Germany's anti-euro party, the Alternative for Germany (AfD), elected a new leader from the group's right wing Saturday to replace founder and frontman, Bernd Lucke, after a months-long power struggle.
Frauke Petry, who heads a national conservative faction within the fledgling AfD, won a clear majority at a two-day party congress in the western city of Essen, which gathered about 3,500 members.
Some 60 percent of delegates backed Petry, whose faction has been battling Lucke, the AfD's economic neo-liberal leader for months, and criticises him for focusing too much on European policy.
"We must end the confrontations," Petry told the congress, winning a standing ovation from many delegates after her victory.
"It's not a victory of conservatives over liberals. It's only together that we are strong and it's together that we can change politics," she added.
Petry, 40, who has supported talks with the anti-Islam, anti-immigration PEGIDA movement, said she wanted to address all issues "without taboos" that are of concern to citizens, including immigration.
She drew particular applause with remarks about "massive integration problems linked to the fact that a religion like Islam conveys a vision of the state that is totally foreign to that which we know in Europe".

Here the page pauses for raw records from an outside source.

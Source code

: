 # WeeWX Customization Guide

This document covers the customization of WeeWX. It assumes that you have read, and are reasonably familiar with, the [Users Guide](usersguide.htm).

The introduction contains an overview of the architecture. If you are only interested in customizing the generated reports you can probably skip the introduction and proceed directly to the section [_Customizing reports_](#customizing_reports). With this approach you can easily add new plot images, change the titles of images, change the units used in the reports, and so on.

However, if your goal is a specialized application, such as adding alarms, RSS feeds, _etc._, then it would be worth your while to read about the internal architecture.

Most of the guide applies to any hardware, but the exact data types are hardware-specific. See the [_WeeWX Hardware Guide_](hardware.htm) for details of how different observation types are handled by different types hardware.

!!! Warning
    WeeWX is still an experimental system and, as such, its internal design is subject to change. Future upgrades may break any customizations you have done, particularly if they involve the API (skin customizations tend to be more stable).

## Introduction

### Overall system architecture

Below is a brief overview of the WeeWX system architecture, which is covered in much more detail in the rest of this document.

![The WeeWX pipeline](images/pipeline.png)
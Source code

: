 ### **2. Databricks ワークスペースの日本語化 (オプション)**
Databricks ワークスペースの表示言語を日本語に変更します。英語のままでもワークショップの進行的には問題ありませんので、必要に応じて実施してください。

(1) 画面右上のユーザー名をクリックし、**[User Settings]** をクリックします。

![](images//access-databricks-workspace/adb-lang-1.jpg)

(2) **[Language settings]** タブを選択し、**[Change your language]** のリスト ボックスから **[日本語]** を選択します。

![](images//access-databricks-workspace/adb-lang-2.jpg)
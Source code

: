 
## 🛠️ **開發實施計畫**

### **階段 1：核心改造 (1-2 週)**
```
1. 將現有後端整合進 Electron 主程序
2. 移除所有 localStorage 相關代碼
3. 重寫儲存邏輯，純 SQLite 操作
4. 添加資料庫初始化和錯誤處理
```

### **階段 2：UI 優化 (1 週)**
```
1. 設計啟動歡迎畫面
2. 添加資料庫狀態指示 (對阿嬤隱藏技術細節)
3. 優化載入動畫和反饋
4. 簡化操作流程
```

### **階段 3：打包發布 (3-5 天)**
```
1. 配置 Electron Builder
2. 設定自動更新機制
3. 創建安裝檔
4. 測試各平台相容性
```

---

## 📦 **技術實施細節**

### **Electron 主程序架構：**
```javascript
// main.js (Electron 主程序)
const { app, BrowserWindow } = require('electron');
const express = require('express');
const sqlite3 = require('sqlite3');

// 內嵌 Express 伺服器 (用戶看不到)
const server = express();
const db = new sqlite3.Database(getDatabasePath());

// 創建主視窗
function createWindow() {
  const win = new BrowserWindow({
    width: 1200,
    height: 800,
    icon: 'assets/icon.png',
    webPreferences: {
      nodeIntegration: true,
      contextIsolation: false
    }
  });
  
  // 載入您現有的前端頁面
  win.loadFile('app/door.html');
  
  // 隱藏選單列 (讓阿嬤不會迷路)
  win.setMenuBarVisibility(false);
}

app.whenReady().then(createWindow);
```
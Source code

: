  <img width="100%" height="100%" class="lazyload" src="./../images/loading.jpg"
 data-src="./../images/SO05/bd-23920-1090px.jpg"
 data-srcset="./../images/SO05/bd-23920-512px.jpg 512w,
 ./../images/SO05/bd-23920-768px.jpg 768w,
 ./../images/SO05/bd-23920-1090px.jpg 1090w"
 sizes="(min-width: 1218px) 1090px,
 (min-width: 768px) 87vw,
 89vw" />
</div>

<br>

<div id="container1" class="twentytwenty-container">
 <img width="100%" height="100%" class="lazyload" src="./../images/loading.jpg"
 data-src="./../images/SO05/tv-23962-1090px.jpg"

After it was founded in early 2013, the AfD's main battle cry was for an orderly dissolution of the euro and a return to the deutschmark after the financial turbulence that nearly brought the eurozone to its knees.
It came close to entering the German parliament in 2013.
Last year it won seats in the European Parliament, followed by representation in five German state assemblies, after it sought to widen its appeal by incorporating populist positions on law and order, immigration and traditional social values.
Lucke, 52, on leaving the podium, said he was "obviously disappointed but also relieved" to be free of the weight of the party leadership.